Якоб Эвальдсен распоряжался в почтовом отделении до обеда, в послеобеденное время он чинил сельскохозяйственные машины, он был единственный, кто выказал готовность принять меня, — не мастер Паулсен, странствующий кровельщик, и не Тордсен, который только поглядел на меня в своей лавке и сразу же встал, загораживая собой товары. Ночью я только чуть-чуть поплакал, но к тому времени, когда шеф пришел за мной, уже умылся и оделся; после завтрака, прошедшего в молчании, — Доротея незаметно сунула мне несколько изюмин в овсяную кашу — мы вышли, зашагали по лугам, по полю в комьях земли и по Тополиной аллее, что вела к Холленхузену.
Перед нами летели две сороки, садились, ждали нас, подскакивали и вновь садились. Мы понимали, шеф и я, что нам грустно, поэтому больше помалкивали.

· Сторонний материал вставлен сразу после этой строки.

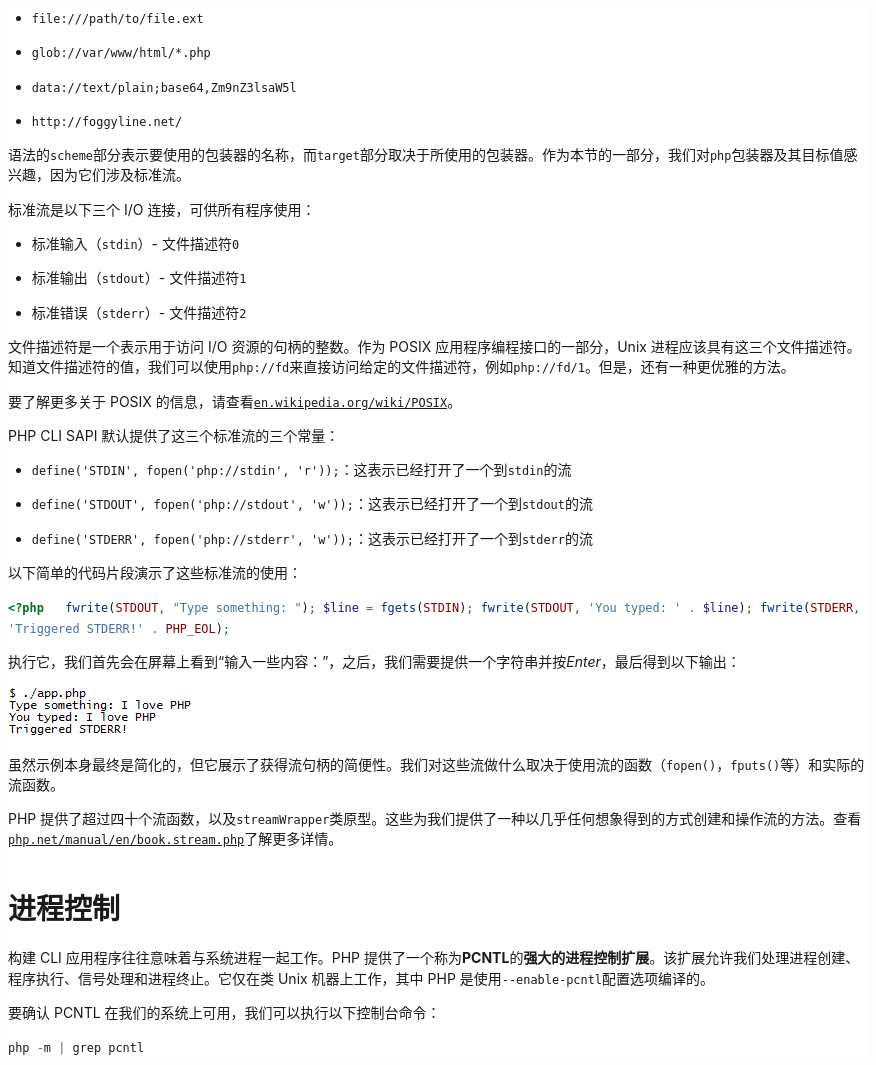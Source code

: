 +   `file:///path/to/file.ext`

+   `glob://var/www/html/*.php`

+   `data://text/plain;base64,Zm9nZ3lsaW5l`

+   `http://foggyline.net/`

语法的`scheme`部分表示要使用的包装器的名称，而`target`部分取决于所使用的包装器。作为本节的一部分，我们对`php`包装器及其目标值感兴趣，因为它们涉及标准流。

标准流是以下三个 I/O 连接，可供所有程序使用：

+   标准输入（`stdin`）- 文件描述符`0`

+   标准输出（`stdout`）- 文件描述符`1`

+   标准错误（`stderr`）- 文件描述符`2`

文件描述符是一个表示用于访问 I/O 资源的句柄的整数。作为 POSIX 应用程序编程接口的一部分，Unix 进程应该具有这三个文件描述符。知道文件描述符的值，我们可以使用`php://fd`来直接访问给定的文件描述符，例如`php://fd/1`。但是，还有一种更优雅的方法。

要了解更多关于 POSIX 的信息，请查看[`en.wikipedia.org/wiki/POSIX`](https://en.wikipedia.org/wiki/POSIX)。

PHP CLI SAPI 默认提供了这三个标准流的三个常量：

+   `define('STDIN', fopen('php://stdin', 'r'));`：这表示已经打开了一个到`stdin`的流

+   `define('STDOUT', fopen('php://stdout', 'w'));`：这表示已经打开了一个到`stdout`的流

+   `define('STDERR', fopen('php://stderr', 'w'));`：这表示已经打开了一个到`stderr`的流

以下简单的代码片段演示了这些标准流的使用：

```php
<?php   fwrite(STDOUT, "Type something: "); $line = fgets(STDIN); fwrite(STDOUT, 'You typed: ' . $line); fwrite(STDERR, 'Triggered STDERR!' . PHP_EOL);

```

执行它，我们首先会在屏幕上看到“输入一些内容：”，之后，我们需要提供一个字符串并按*Enter*，最后得到以下输出：

![](img/d6efa063-fe02-445e-b39b-27e0de5ba669.png)

虽然示例本身最终是简化的，但它展示了获得流句柄的简便性。我们对这些流做什么取决于使用流的函数（`fopen()`，`fputs()`等）和实际的流函数。

PHP 提供了超过四十个流函数，以及`streamWrapper`类原型。这些为我们提供了一种以几乎任何想象得到的方式创建和操作流的方法。查看[`php.net/manual/en/book.stream.php`](http://php.net/manual/en/book.stream.php)了解更多详情。

# 进程控制

构建 CLI 应用程序往往意味着与系统进程一起工作。PHP 提供了一个称为**PCNTL**的**强大的进程控制扩展**。该扩展允许我们处理进程创建、程序执行、信号处理和进程终止。它仅在类 Unix 机器上工作，其中 PHP 是使用`--enable-pcntl`配置选项编译的。

要确认 PCNTL 在我们的系统上可用，我们可以执行以下控制台命令：

```php
php -m | grep pcntl

```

Человек, принявший меня в ученичество, поздоровался, когда мы вошли в мрачное помещение почты, без всякой радости; равнодушно ухватил пакетик табака, который пододвинул ему шеф, пригласил жестом занять места на единственной, изрядно покалеченной скамье и продолжал раскладывать почту по трем открытым, висевшим на стойках, мешкам; затем завязал мешки и поставил их к двери, подготовив к передаче водителю автобуса, которого ждал с минуты на минуту. Якоб Эвальдсен был совсем другим человеком, чем его брат, — ширококостный, приземистый, кожа у него лоснилась от жира, а лицо постоянно выражало раздражение. Когда он с этим раздражением уставился на меня, я понадеялся, что он возьмет свое согласие обратно и отошлет меня, но он только велел мне выйти на улицу и ждать автобуса, наверняка хотел поговорить с шефом еще раз с глазу на глаз. И прежде, чем огни автобуса сверкнули с Тополиной аллеи, меня позвали в помещение, шеф положил мне руку на плечо, и после небольшой паузы я узнал, что принят помощником почтальона с испытательным сроком — но только с испытательным сроком, сказал Якоб Эвальдсен, чтобы была полная ясность.